• _EXTRACTED INFORMATION_
Segment Open
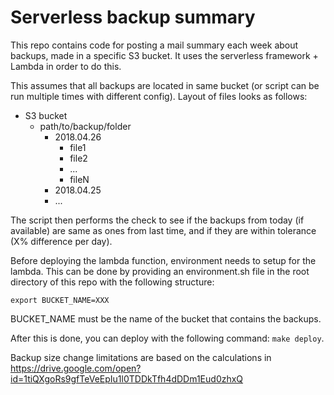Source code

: 
# Serverless backup summary

This repo contains code for posting a mail summary each week about backups, made in a specific S3 bucket.
It uses the serverless framework + Lambda in order to do this.

This assumes that all backups are located in same bucket (or script can be run multiple times with different config).
Layout of files looks as follows:

- S3 bucket
    - path/to/backup/folder
        - 2018.04.26
            - file1
            - file2
            - ...
            - fileN
        - 2018.04.25
        - ...

The script then performs the check to see if the backups from today (if available) are same as ones from last time,
and if they are within tolerance (X% difference per day).

Before deploying the lambda function, environment needs to setup for the lambda.
This can be done by providing an environment.sh file in the root directory of this repo with the following structure:

```
export BUCKET_NAME=XXX
```

BUCKET_NAME must be the name of the bucket that contains the backups.

After this is done, you can deploy with the following command: `make deploy`.

Backup size change limitations are based on the calculations in 
https://drive.google.com/open?id=1tiQXgoRs9gfTeVeEpIu1l0TDDkTfh4dDDm1Eud0zhxQ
Segment Closed
• _ASSIGNMENT_
Filter the records above for the string "following" and copy each matching line.

• _ANSWER FOR THIS EXERCISE_
This can be done by providing an environment.sh file in the root directory of this repo with the following structure:
After this is done, you can deploy with the following command: `make deploy`.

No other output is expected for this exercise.